Saviez-vous que l’article 11 de la Convention européenne des droits de l’Homme garantit le droit de manifester ? Non ? Les autorités belges non plus apparemment. Ou alors : tout dépend des manifestants. Les participants au camp No Border2, organisé la semaine passée à Bruxelles, étaient visiblement du mauvais côté de la balance : eux ont eu droit à une répression généralisée. Indymédia a ainsi recensé près de mille arrestations durant la semaine. Dont un bon paquet à titre « préventif », avec de supposés participants chopés sans raison, juste parce qu’une manif se prépare et qu’ils sont coupables d’un délit de sale gueule. La force de l’arbitraire.

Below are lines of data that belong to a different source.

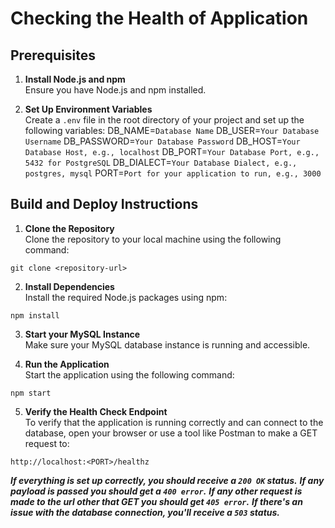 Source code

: # Checking the Health of Application

## Prerequisites

1. **Install Node.js and npm**  
   Ensure you have Node.js and npm installed.

2. **Set Up Environment Variables**  
   Create a `.env` file in the root directory of your project and set up the following variables:
DB_NAME=`Database Name`
DB_USER=`Your Database Username`
DB_PASSWORD=`Your Database Password`
DB_HOST=`Your Database Host, e.g., localhost`
DB_PORT=`Your Database Port, e.g., 5432 for PostgreSQL`
DB_DIALECT=`Your Database Dialect, e.g., postgres, mysql`
PORT=`Port for your application to run, e.g., 3000`



## Build and Deploy Instructions

1. **Clone the Repository**  
Clone the repository to your local machine using the following command:

`git clone <repository-url>`

2. **Install Dependencies**  
Install the required Node.js packages using npm:

`npm install`

3. **Start your MySQL Instance**  
Make sure your MySQL database instance is running and accessible.

4. **Run the Application**  
Start the application using the following command:

  `npm start`

5. **Verify the Health Check Endpoint**  
To verify that the application is running correctly and can connect to the database, open your browser or use a tool like Postman to make a GET request to:

`http://localhost:<PORT>/healthz`

***If everything is set up correctly, you should receive a `200 OK` status.***
***If any payload is passed you should get a `400 error`.*** 
***If any other request is made to the url other that GET you should get `405 error`.*** 
***If there's an issue with the database connection, you'll receive a `503` status.***
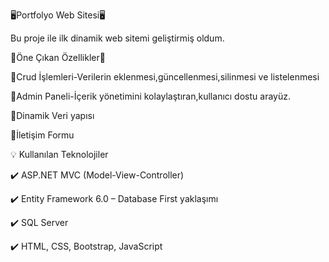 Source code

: 🖥️Portfolyo Web Sitesi🖥️

Bu proje ile ilk dinamik web sitemi geliştirmiş oldum.

📢Öne Çıkan Özellikler📢

📍Crud İşlemleri-Verilerin eklenmesi,güncellenmesi,silinmesi ve listelenmesi

📍Admin Paneli-İçerik yönetimini kolaylaştıran,kullanıcı dostu arayüz.

📍Dinamik Veri yapısı

📍İletişim Formu

💡 Kullanılan Teknolojiler

✔️ ASP.NET MVC (Model-View-Controller)

✔️ Entity Framework 6.0 – Database First yaklaşımı

✔️ SQL Server

✔️ HTML, CSS, Bootstrap, JavaScript

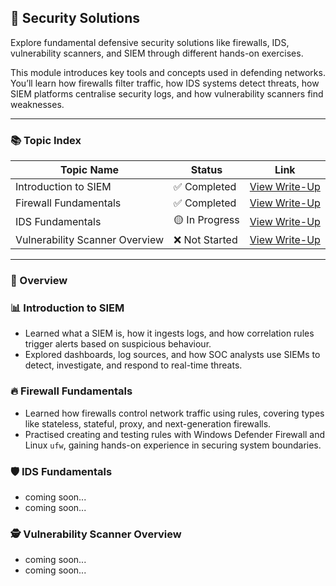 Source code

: ## 🧱 Security Solutions

Explore fundamental defensive security solutions like firewalls, IDS, vulnerability scanners, and SIEM through different hands-on exercises.

This module introduces key tools and concepts used in defending networks. You’ll learn how firewalls filter traffic, how IDS systems detect threats, how SIEM platforms centralise security logs, and how vulnerability scanners find weaknesses.

---

### 📚 Topic Index

| Topic Name                   | Status         | Link                                                                        |
|------------------------------|----------------|-----------------------------------------------------------------------------|
| Introduction to SIEM           | ✅ Completed   | [View Write-Up](https://github.com/MQKGitHub/Introduction-to-SIEM/)       |
| Firewall Fundamentals          | ✅ Completed   | [View Write-Up](https://github.com/MQKGitHub/Firewall-Fundamentals/)       |
| IDS Fundamentals               | 🟡 In Progress | [View Write-Up]() |
| Vulnerability Scanner Overview | ❌ Not Started | [View Write-Up]() |

---

### 🧠 Overview

### 📊 Introduction to SIEM  
- Learned what a SIEM is, how it ingests logs, and how correlation rules trigger alerts based on suspicious behaviour.  
- Explored dashboards, log sources, and how SOC analysts use SIEMs to detect, investigate, and respond to real-time threats.

### 🔥 Firewall Fundamentals  
- Learned how firewalls control network traffic using rules, covering types like stateless, stateful, proxy, and next-generation firewalls.  
- Practised creating and testing rules with Windows Defender Firewall and Linux `ufw`, gaining hands-on experience in securing system boundaries.

### 🛡️ IDS Fundamentals  
- coming soon...
- coming soon...

### 🕵️ Vulnerability Scanner Overview  
- coming soon...
- coming soon...
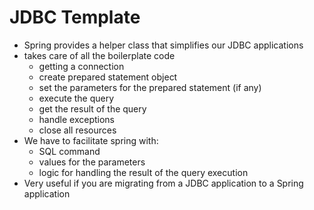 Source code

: # JDBC Template

- Spring provides a helper class that simplifies our JDBC applications
- takes care of all the boilerplate code
  - getting a connection
  - create prepared statement object
  - set the parameters for the prepared statement (if any)
  - execute the query
  - get the result of the query
  - handle exceptions
  - close all resources
- We have to facilitate spring with:
  - SQL command
  - values for the parameters
  - logic for handling the result of the query execution
- Very useful if you are migrating from a JDBC application to a Spring application
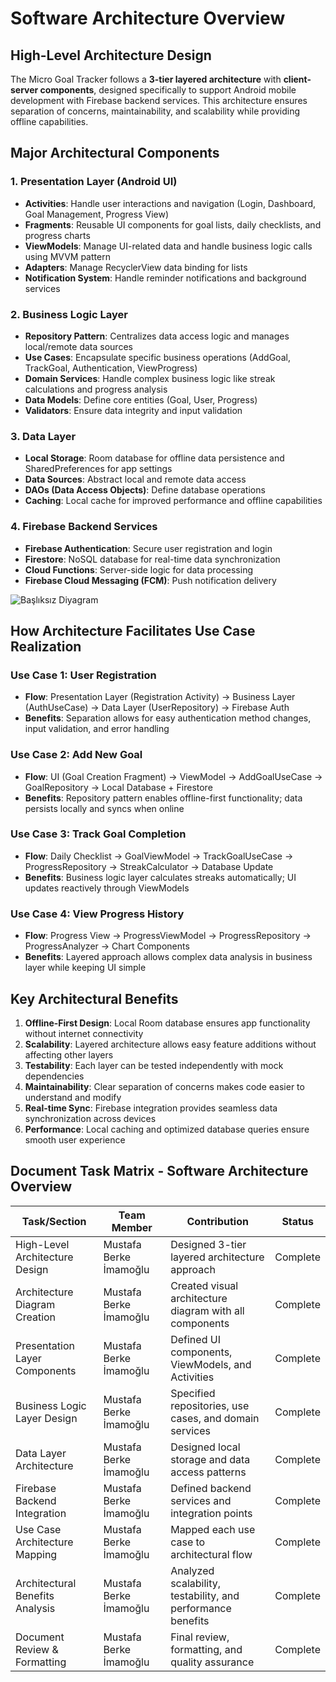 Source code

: # Software Architecture Overview

## High-Level Architecture Design

The Micro Goal Tracker follows a **3-tier layered architecture** with **client-server components**, designed specifically to support Android mobile development with Firebase backend services. This architecture ensures separation of concerns, maintainability, and scalability while providing offline capabilities.

## Major Architectural Components

### 1. **Presentation Layer (Android UI)**
- **Activities**: Handle user interactions and navigation (Login, Dashboard, Goal Management, Progress View)
- **Fragments**: Reusable UI components for goal lists, daily checklists, and progress charts
- **ViewModels**: Manage UI-related data and handle business logic calls using MVVM pattern
- **Adapters**: Manage RecyclerView data binding for lists
- **Notification System**: Handle reminder notifications and background services

### 2. **Business Logic Layer**
- **Repository Pattern**: Centralizes data access logic and manages local/remote data sources
- **Use Cases**: Encapsulate specific business operations (AddGoal, TrackGoal, Authentication, ViewProgress)
- **Domain Services**: Handle complex business logic like streak calculations and progress analysis
- **Data Models**: Define core entities (Goal, User, Progress)
- **Validators**: Ensure data integrity and input validation

### 3. **Data Layer**
- **Local Storage**: Room database for offline data persistence and SharedPreferences for app settings
- **Data Sources**: Abstract local and remote data access
- **DAOs (Data Access Objects)**: Define database operations
- **Caching**: Local cache for improved performance and offline capabilities

### 4. **Firebase Backend Services**
- **Firebase Authentication**: Secure user registration and login
- **Firestore**: NoSQL database for real-time data synchronization
- **Cloud Functions**: Server-side logic for data processing
- **Firebase Cloud Messaging (FCM)**: Push notification delivery

![Başlıksız Diyagram](https://github.com/user-attachments/assets/b0c4e3d5-22c8-42fa-a28e-e20ccd98a107)

## How Architecture Facilitates Use Case Realization

### **Use Case 1: User Registration**
- **Flow**: Presentation Layer (Registration Activity) → Business Layer (AuthUseCase) → Data Layer (UserRepository) → Firebase Auth
- **Benefits**: Separation allows for easy authentication method changes, input validation, and error handling

### **Use Case 2: Add New Goal**
- **Flow**: UI (Goal Creation Fragment) → ViewModel → AddGoalUseCase → GoalRepository → Local Database + Firestore
- **Benefits**: Repository pattern enables offline-first functionality; data persists locally and syncs when online

### **Use Case 3: Track Goal Completion**
- **Flow**: Daily Checklist → GoalViewModel → TrackGoalUseCase → ProgressRepository → StreakCalculator → Database Update
- **Benefits**: Business logic layer calculates streaks automatically; UI updates reactively through ViewModels

### **Use Case 4: View Progress History**
- **Flow**: Progress View → ProgressViewModel → ProgressRepository → ProgressAnalyzer → Chart Components
- **Benefits**: Layered approach allows complex data analysis in business layer while keeping UI simple

## Key Architectural Benefits

1. **Offline-First Design**: Local Room database ensures app functionality without internet connectivity
2. **Scalability**: Layered architecture allows easy feature additions without affecting other layers
3. **Testability**: Each layer can be tested independently with mock dependencies
4. **Maintainability**: Clear separation of concerns makes code easier to understand and modify
5. **Real-time Sync**: Firebase integration provides seamless data synchronization across devices
6. **Performance**: Local caching and optimized database queries ensure smooth user experience


## Document Task Matrix - Software Architecture Overview

| Task/Section | Team Member | Contribution | Status |
|--------------|-------------|--------------|---------|
| High-Level Architecture Design | Mustafa Berke İmamoğlu | Designed 3-tier layered architecture approach | Complete |
| Architecture Diagram Creation | Mustafa Berke İmamoğlu | Created visual architecture diagram with all components | Complete |
| Presentation Layer Components | Mustafa Berke İmamoğlu | Defined UI components, ViewModels, and Activities | Complete |
| Business Logic Layer Design | Mustafa Berke İmamoğlu | Specified repositories, use cases, and domain services | Complete |
| Data Layer Architecture | Mustafa Berke İmamoğlu | Designed local storage and data access patterns | Complete |
| Firebase Backend Integration | Mustafa Berke İmamoğlu | Defined backend services and integration points | Complete |
| Use Case Architecture Mapping | Mustafa Berke İmamoğlu | Mapped each use case to architectural flow | Complete |
| Architectural Benefits Analysis | Mustafa Berke İmamoğlu | Analyzed scalability, testability, and performance benefits | Complete |
| Document Review & Formatting | Mustafa Berke İmamoğlu | Final review, formatting, and quality assurance | Complete |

Toute la semaine, les activistes ont ainsi été arrêtés au petit malheur la malchance. Beaucoup ont subi un véritable flot d’insultes et de coups de la part des forces de l’ordre, avant d’être maintenus en cellule dans des commissariats, le temps d’être fichés, photographiés et humiliés. Se faire plaisir en cognant du « gauchiste » n’était sans doute pas l’unique ambition des flics ; accumuler noms et informations sur les militants dits radicaux - fichiers qui seront ensuite destinés à circuler dans les pays européens - reste à l’évidence leur but premier.
Toute la semaine, aussi, et sur un modèle désormais bien éprouvé, les médias belges ont mené un véritable travail de propagande et de désinformation, reprenant à leur compte thèses et constructions policières. À ce discours médiatico-officiel, les témoignages, vidéos et photos disponibles sur le net ont heureusement apporté la plus belle des réfutations. La matraque peut toujours faire reculer les manifestants, elle reste impuissante à mettre l’information libre au pas. Déjà ça. Pour le reste : sale époque.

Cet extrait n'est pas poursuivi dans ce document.